Approaches to Training and Development: New Perspectives in Organizational Learning, Performance and Change

Industrial and Commercial Training

ISSN: 0019-7858

Article publication date: 1 October 2004



Cattell, A. (2004), "Approaches to Training and Development: New Perspectives in Organizational Learning, Performance and Change", Industrial and Commercial Training, Vol. 36 No. 6.



Emerald Group Publishing Limited

Copyright © 2004, Emerald Group Publishing Limited

Approaches to Training and Development: New Perspectives in Organizational Learning, Performance and Change

Approaches to Training and Development: New Perspectives in Organizational Learning, Performance and Change

Dugan Laird revised and updated by Sharon Naquin and Elwood Holton IIIPerseus Publishing20033rd ed.352 pp.ISBN 0738206989US $32.50/UK £24.50 (paperback)

Keywords: Training, Human resource development, Learning processes

Review DOI 10.1108/00197850410556711

This book is unusual in that the first two editions were written by Dugan Laird the original author, who died in 1984. The third edition has been revised and updated 17 years after the last revision, by Naquin and Holton, two Professors of Human Resource Development at Louisiana State University. They state that although 50 percent of the content of the book has changed to reflect new approaches in Training and Development and HRD, the other 50 percent still bears the hallmark and forward thinking approach of the original author. As such they also state that Lairds' “performance orientated approach to training is as important as ever”. The text is clearly targeted towards those who need a good basic grounding in the how to and practice of training and development management within the wider context of HRD.

The book contains 19 Chapters which is not unsurprisingly chart the journey from distinguishing training needs assessment to assessing the results of training programmes. The phraseology used throughout the text along with the case studies, research and theory quoted, identifies the book from the outset as having been written in the USA. A feature of the manner in which the book is written is that it successfully identifies both traditional and new approaches to training and development and suggests where each can be used appropriately.

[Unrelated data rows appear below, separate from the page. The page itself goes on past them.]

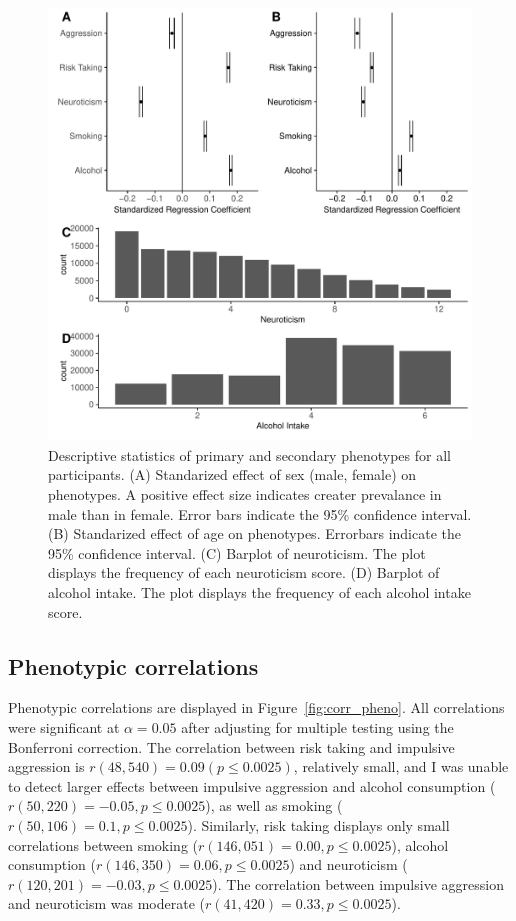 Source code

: \begin{figure}[htpb]
  \centering
  \includegraphics[width=0.8\linewidth]{figure/phenotype/descriptives_plots.pdf}
  \caption{
    Descriptive statistics of primary and secondary phenotypes for all participants.
    (A) Standarized effect of sex (male, female) on phenotypes. 
    A positive effect size indicates creater prevalance in male than in female.
    Error bars indicate the 95\% confidence interval.
    (B) Standarized effect of age on phenotypes.
    Errorbars indicate the 95\% confidence interval.
    (C) Barplot of neuroticism.
    The plot displays the frequency of each neuroticism score.
    (D) Barplot of alcohol intake.
    The plot displays the frequency of each alcohol intake score.
  }\label{fig:disc}
\end{figure}

\subsection{Phenotypic correlations}
\label{sub:phenotype_correlations}

Phenotypic correlations are displayed in Figure~\ref{fig:corr_pheno}. 
All correlations were significant at $\alpha=0.05$ after adjusting for multiple testing using the Bonferroni correction.
The correlation between risk taking and impulsive aggression is  $r(48,540)=0.09 (p\leq0.0025)$, relatively small,
and I was unable to detect larger effects between impulsive aggression and alcohol consumption ($r(50,220)=-0.05, p\leq0.0025$),
as well as smoking ($r(50,106)=0.1, p\leq0.0025$).
Similarly, risk taking displays only small correlations between
smoking ($r(146,051)=0.00, p\leq0.0025$),
alcohol consumption ($r(146,350)=0.06, p\leq0.0025$)
and neuroticism ($r(120,201)=-0.03, p\leq0.0025$). 
The correlation between impulsive aggression and neuroticism was moderate ($r(41,420)=0.33, p\leq0.0025$).

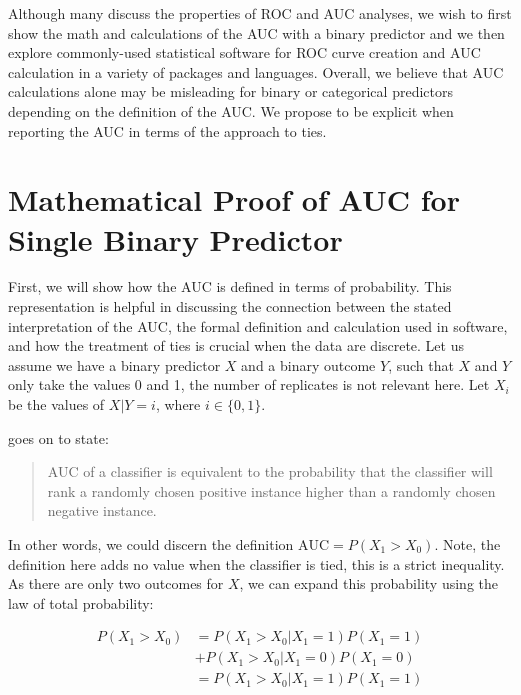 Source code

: \documentclass[article]{jss}
\begin{document}
Although many discuss the properties of ROC and AUC analyses, we wish to
first show the math and calculations of the AUC with a binary predictor
and we then explore commonly-used statistical software for ROC curve
creation and AUC calculation in a variety of packages and languages.
Overall, we believe that AUC calculations alone may be misleading for
binary or categorical predictors depending on the definition of the AUC.
We propose to be explicit when reporting the AUC in terms of the
approach to ties.

\hypertarget{mathematical-proof-of-auc-for-single-binary-predictor}{%
\section{Mathematical Proof of AUC for Single Binary
Predictor}\label{mathematical-proof-of-auc-for-single-binary-predictor}}

First, we will show how the AUC is defined in terms of probability. This
representation is helpful in discussing the connection between the
stated interpretation of the AUC, the formal definition and calculation
used in software, and how the treatment of ties is crucial when the data
are discrete. Let us assume we have a binary predictor \(X\) and a
binary outcome \(Y\), such that \(X\) and \(Y\) only take the values
\(0\) and 1, the number of replicates is not relevant here. Let
\(X_{i}\) be the values of \(X | Y = i\), where \(i \in \{0, 1\}\).

\citet{fawcett2006introduction} goes on to state:

\begin{quote}
AUC of a classifier is equivalent to the probability that the classifier
will rank a randomly chosen positive instance higher than a randomly
chosen negative instance.
\end{quote}

In other words, we could discern the definition
\(\text{AUC} = P(X_{1} > X_{0})\). Note, the definition here adds no
value when the classifier is tied, this is a strict inequality. As there
are only two outcomes for \(X\), we can expand this probability using
the law of total probability:

\begin{align}
P(X_{1} > X_{0}) &= P(X_{1} > X_{0} | X_{1} = 1) P(X_{1} = 1) \nonumber \\
&+ P(X_{1} > X_{0} | X_{1} = 0) P(X_{1} = 0) \label{eq:expand1} \\
&= P(X_{1} > X_{0} | X_{1} = 1) P(X_{1} = 1) \label{eq:expand}
\end{align}
\end{document}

The changing function and role of Training and Development Departments and Managers and where responsibility for training and development fits within an organizational structure are explored. A chapter entitled “Training isn't always the solution” looks at the expanding role of those involved in training, as internal consultants and organizational development interventionists who are expected to solve human performance problems for their organizations. In general the book examines the methods, functions and goals of training in a readable and easy to follow format which finds a good balance between the practical and the theoretical.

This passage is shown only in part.